Work task: Output the line with "- **Mid-Game Consolidation**: Real-time" and every following line to the end of the material, exactly as they appear.

Records for this task:
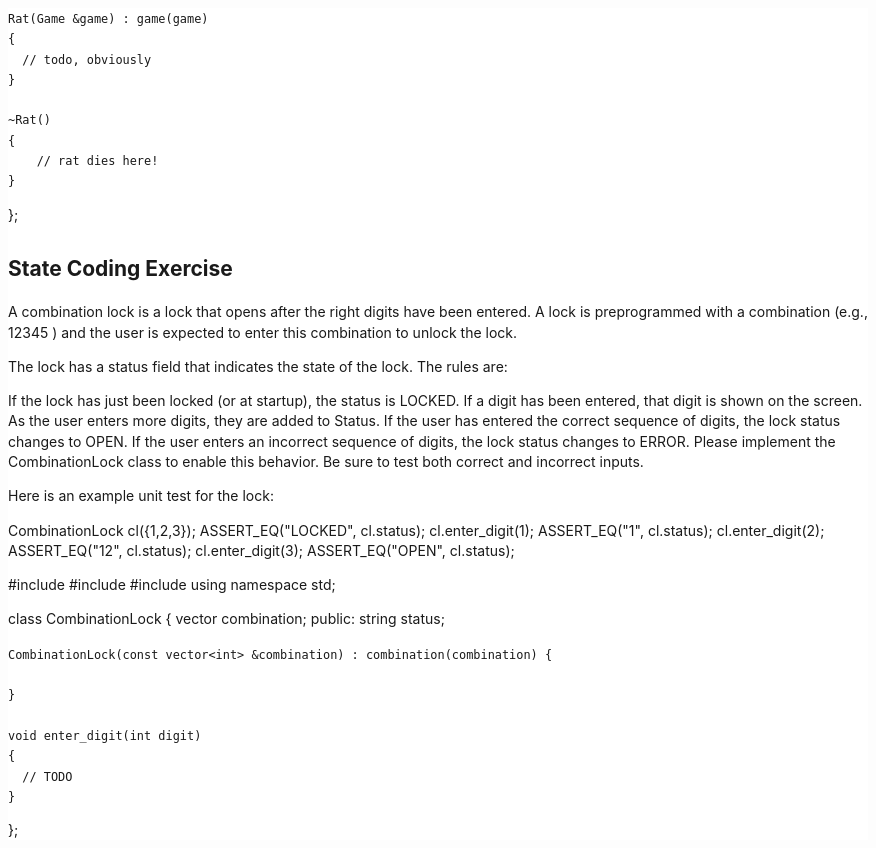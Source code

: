     Rat(Game &game) : game(game)
    {
      // todo, obviously
    }

    ~Rat() 
    { 
        // rat dies here!
    }
};


## State Coding Exercise
A combination lock is a lock that opens after the right digits have been entered. A lock is preprogrammed with a combination (e.g., 12345 ) and the user is expected to enter this combination to unlock the lock.

The lock has a status  field that indicates the state of the lock. The rules are:

If the lock has just been locked (or at startup), the status is LOCKED.
If a digit has been entered, that digit is shown on the screen. As the user enters more digits, they are added to Status.
If the user has entered the correct sequence of digits, the lock status changes to OPEN.
If the user enters an incorrect sequence of digits, the lock status changes to ERROR.
Please implement the CombinationLock  class to enable this behavior. Be sure to test both correct and incorrect inputs.

Here is an example unit test for the lock:

CombinationLock cl({1,2,3});
ASSERT_EQ("LOCKED", cl.status);
cl.enter_digit(1);
ASSERT_EQ("1", cl.status);
cl.enter_digit(2);
ASSERT_EQ("12", cl.status);
cl.enter_digit(3);
ASSERT_EQ("OPEN", cl.status);


#include <iostream>
#include <vector>
#include <string>
using namespace std;

class CombinationLock
{
    vector<int> combination;
public:
    string status;

    CombinationLock(const vector<int> &combination) : combination(combination) {
      
    }

    void enter_digit(int digit)
    {
      // TODO
    }
};
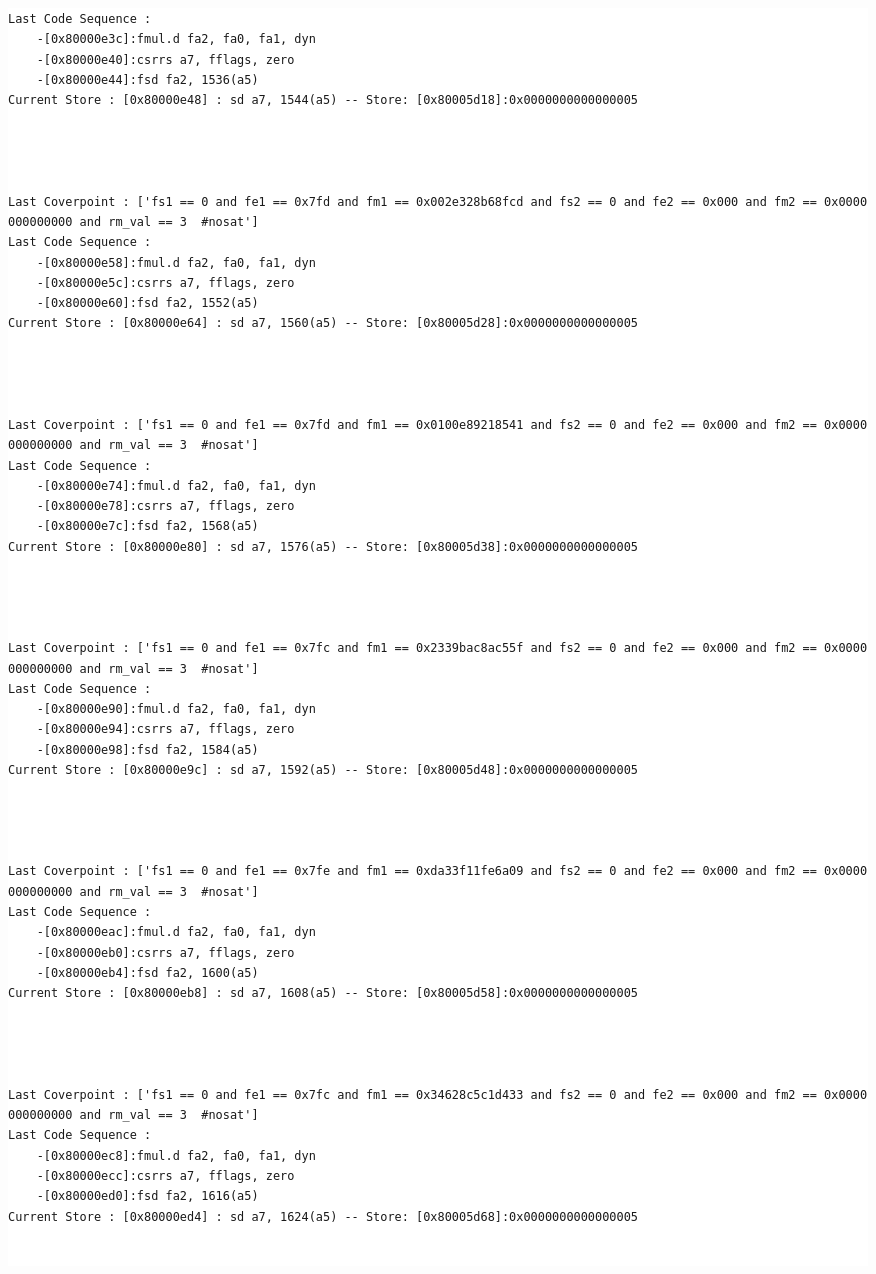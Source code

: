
 ```
Last Code Sequence : 
	-[0x80000e3c]:fmul.d fa2, fa0, fa1, dyn
	-[0x80000e40]:csrrs a7, fflags, zero
	-[0x80000e44]:fsd fa2, 1536(a5)
Current Store : [0x80000e48] : sd a7, 1544(a5) -- Store: [0x80005d18]:0x0000000000000005




Last Coverpoint : ['fs1 == 0 and fe1 == 0x7fd and fm1 == 0x002e328b68fcd and fs2 == 0 and fe2 == 0x000 and fm2 == 0x0000000000000 and rm_val == 3  #nosat']
Last Code Sequence : 
	-[0x80000e58]:fmul.d fa2, fa0, fa1, dyn
	-[0x80000e5c]:csrrs a7, fflags, zero
	-[0x80000e60]:fsd fa2, 1552(a5)
Current Store : [0x80000e64] : sd a7, 1560(a5) -- Store: [0x80005d28]:0x0000000000000005




Last Coverpoint : ['fs1 == 0 and fe1 == 0x7fd and fm1 == 0x0100e89218541 and fs2 == 0 and fe2 == 0x000 and fm2 == 0x0000000000000 and rm_val == 3  #nosat']
Last Code Sequence : 
	-[0x80000e74]:fmul.d fa2, fa0, fa1, dyn
	-[0x80000e78]:csrrs a7, fflags, zero
	-[0x80000e7c]:fsd fa2, 1568(a5)
Current Store : [0x80000e80] : sd a7, 1576(a5) -- Store: [0x80005d38]:0x0000000000000005




Last Coverpoint : ['fs1 == 0 and fe1 == 0x7fc and fm1 == 0x2339bac8ac55f and fs2 == 0 and fe2 == 0x000 and fm2 == 0x0000000000000 and rm_val == 3  #nosat']
Last Code Sequence : 
	-[0x80000e90]:fmul.d fa2, fa0, fa1, dyn
	-[0x80000e94]:csrrs a7, fflags, zero
	-[0x80000e98]:fsd fa2, 1584(a5)
Current Store : [0x80000e9c] : sd a7, 1592(a5) -- Store: [0x80005d48]:0x0000000000000005




Last Coverpoint : ['fs1 == 0 and fe1 == 0x7fe and fm1 == 0xda33f11fe6a09 and fs2 == 0 and fe2 == 0x000 and fm2 == 0x0000000000000 and rm_val == 3  #nosat']
Last Code Sequence : 
	-[0x80000eac]:fmul.d fa2, fa0, fa1, dyn
	-[0x80000eb0]:csrrs a7, fflags, zero
	-[0x80000eb4]:fsd fa2, 1600(a5)
Current Store : [0x80000eb8] : sd a7, 1608(a5) -- Store: [0x80005d58]:0x0000000000000005




Last Coverpoint : ['fs1 == 0 and fe1 == 0x7fc and fm1 == 0x34628c5c1d433 and fs2 == 0 and fe2 == 0x000 and fm2 == 0x0000000000000 and rm_val == 3  #nosat']
Last Code Sequence : 
	-[0x80000ec8]:fmul.d fa2, fa0, fa1, dyn
	-[0x80000ecc]:csrrs a7, fflags, zero
	-[0x80000ed0]:fsd fa2, 1616(a5)
Current Store : [0x80000ed4] : sd a7, 1624(a5) -- Store: [0x80005d68]:0x0000000000000005



```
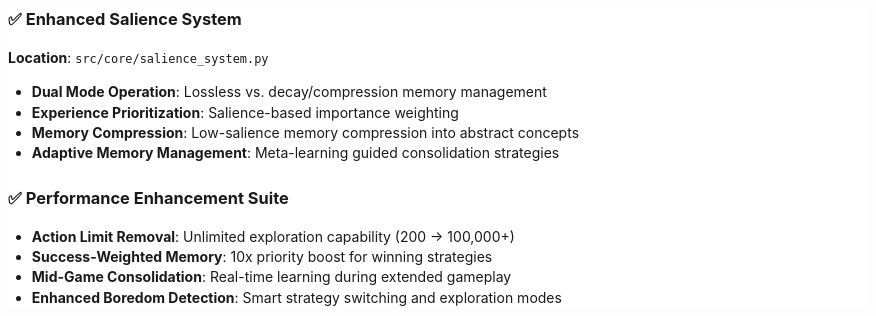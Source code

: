 ### ✅ Enhanced Salience System
**Location**: `src/core/salience_system.py`
- **Dual Mode Operation**: Lossless vs. decay/compression memory management
- **Experience Prioritization**: Salience-based importance weighting
- **Memory Compression**: Low-salience memory compression into abstract concepts
- **Adaptive Memory Management**: Meta-learning guided consolidation strategies

### ✅ Performance Enhancement Suite
- **Action Limit Removal**: Unlimited exploration capability (200 → 100,000+)
- **Success-Weighted Memory**: 10x priority boost for winning strategies
- **Mid-Game Consolidation**: Real-time learning during extended gameplay
- **Enhanced Boredom Detection**: Smart strategy switching and exploration modes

Task result:
- **Mid-Game Consolidation**: Real-time learning during extended gameplay
- **Enhanced Boredom Detection**: Smart strategy switching and exploration modes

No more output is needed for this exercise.